Swiss theologian Karl Barth was famously described by Pope Pious XII as the greatest Christian thinker since Thomas Aquinas. The fact that it was a Catholic pope who said this should not distract Adventists from the fact that Barth’s theology was as deeply Protestant as any one might find. His life work was from first to last a theology of the Word, grounded in a sense of the absolute authority of the God disclosed in Scripture and accepted by faith. Sola scriptura. Sola fides. One could not point to a stronger champion of these principles among twentieth century Christian theologians. Yet Karl Barth was not a biblical literalist. In a letter to his niece Christine he wrote: “one’s attitude to the creation story and the theory of evolution can take the form of an either/or only if one shuts oneself off completely from faith in God’s revelation or from the mind (or opportunity) for scientific understanding.” What led Barth to describe a literalistic approach to the creation narrative not simply as incorrect but as shutting oneself off “completely” from faith in God’s Word?
The Revelation of Jesus Christ and Paper Popes
Barth’s key hermeneutical insight (which I was first introduced to by my friend Matt Burdette, who has blogged about this on his site “Constructing Adventist Theology,” and which I am indebted to George Hunsinger for explaining in his accessible book How to Read Karl Barth) is that for the true believer, Scripture is in fact not the revelation of God. It is an authoritative witness to the revelation of God, which is God incarnate—the person of Jesus Christ. God’s revelation—his complete self-disclosure, to which the inspired Word leads us—is, in other words, not a text but a person.

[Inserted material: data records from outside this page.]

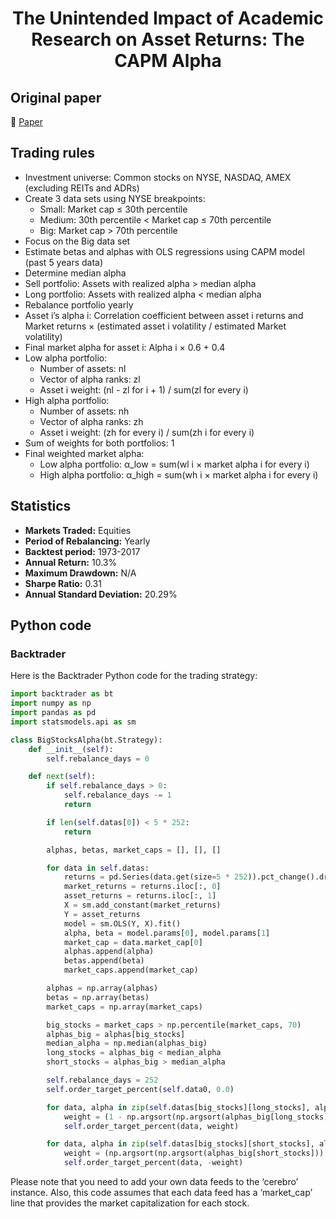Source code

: <div align="center">
  <h1>The Unintended Impact of Academic Research on Asset Returns: The CAPM Alpha</h1>
</div>

## Original paper

📕 [Paper](https://papers.ssrn.com/sol3/papers.cfm?abstract_id=3054718)

## Trading rules

- Investment universe: Common stocks on NYSE, NASDAQ, AMEX (excluding REITs and ADRs)
- Create 3 data sets using NYSE breakpoints:
    - Small: Market cap ≤ 30th percentile
    - Medium: 30th percentile < Market cap ≤ 70th percentile
    - Big: Market cap > 70th percentile
- Focus on the Big data set
- Estimate betas and alphas with OLS regressions using CAPM model (past 5 years data)
- Determine median alpha
- Sell portfolio: Assets with realized alpha > median alpha
- Long portfolio: Assets with realized alpha < median alpha
- Rebalance portfolio yearly
- Asset i’s alpha i: Correlation coefficient between asset i returns and Market returns × (estimated asset i volatility / estimated Market volatility)
- Final market alpha for asset i: Alpha i × 0.6 + 0.4
- Low alpha portfolio:
    - Number of assets: nl
    - Vector of alpha ranks: zl
    - Asset i weight: (nl - zl for i + 1) / sum(zl for every i)
- High alpha portfolio:
    - Number of assets: nh
    - Vector of alpha ranks: zh
    - Asset i weight: (zh for every i) / sum(zh i for every i)
- Sum of weights for both portfolios: 1
- Final weighted market alpha:
    - Low alpha portfolio: α_low = sum(wl i × market alpha i for every i)
    - High alpha portfolio: α_high = sum(wh i × market alpha i for every i)

## Statistics

- **Markets Traded:** Equities
- **Period of Rebalancing:** Yearly
- **Backtest period:** 1973-2017
- **Annual Return:** 10.3%
- **Maximum Drawdown:** N/A
- **Sharpe Ratio:** 0.31
- **Annual Standard Deviation:** 20.29%

## Python code

### Backtrader

Here is the Backtrader Python code for the trading strategy:

```python
import backtrader as bt
import numpy as np
import pandas as pd
import statsmodels.api as sm

class BigStocksAlpha(bt.Strategy):
    def __init__(self):
        self.rebalance_days = 0

    def next(self):
        if self.rebalance_days > 0:
            self.rebalance_days -= 1
            return

        if len(self.datas[0]) < 5 * 252:
            return

        alphas, betas, market_caps = [], [], []

        for data in self.datas:
            returns = pd.Series(data.get(size=5 * 252)).pct_change().dropna()
            market_returns = returns.iloc[:, 0]
            asset_returns = returns.iloc[:, 1]
            X = sm.add_constant(market_returns)
            Y = asset_returns
            model = sm.OLS(Y, X).fit()
            alpha, beta = model.params[0], model.params[1]
            market_cap = data.market_cap[0]
            alphas.append(alpha)
            betas.append(beta)
            market_caps.append(market_cap)

        alphas = np.array(alphas)
        betas = np.array(betas)
        market_caps = np.array(market_caps)

        big_stocks = market_caps > np.percentile(market_caps, 70)
        alphas_big = alphas[big_stocks]
        median_alpha = np.median(alphas_big)
        long_stocks = alphas_big < median_alpha
        short_stocks = alphas_big > median_alpha

        self.rebalance_days = 252
        self.order_target_percent(self.data0, 0.0)

        for data, alpha in zip(self.datas[big_stocks][long_stocks], alphas_big[long_stocks]):
            weight = (1 - np.argsort(np.argsort(alphas_big[long_stocks])) + 1) / np.sum(np.argsort(np.argsort(alphas_big[long_stocks])) + 1)
            self.order_target_percent(data, weight)

        for data, alpha in zip(self.datas[big_stocks][short_stocks], alphas_big[short_stocks]):
            weight = (np.argsort(np.argsort(alphas_big[short_stocks])) + 1) / np.sum(np.argsort(np.argsort(alphas_big[short_stocks])) + 1)
            self.order_target_percent(data, -weight)
```

Please note that you need to add your own data feeds to the ‘cerebro’ instance. Also, this code assumes that each data feed has a ‘market_cap’ line that provides the market capitalization for each stock.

Literalism assumes, however, that human language is intrinsically capable not only of guiding us toward God but also of unequivocally revealing or disclosing God in the form of linguistic signifiers. What is more, it confidently declares that we can read these signifiers without any necessary gap between what the signifying text says and who God really is. In the name of honoring God’s Word, literalism thus subtly displaces God’s actual sovereignty. It tends toward a kind of idolatry—what we might call “bibliolatry”—that stresses propositional truths and human cognitive powers in a way that denies the radical “otherness” of God and the freedom of the Creator to be the Creator beyond all human signifying speech.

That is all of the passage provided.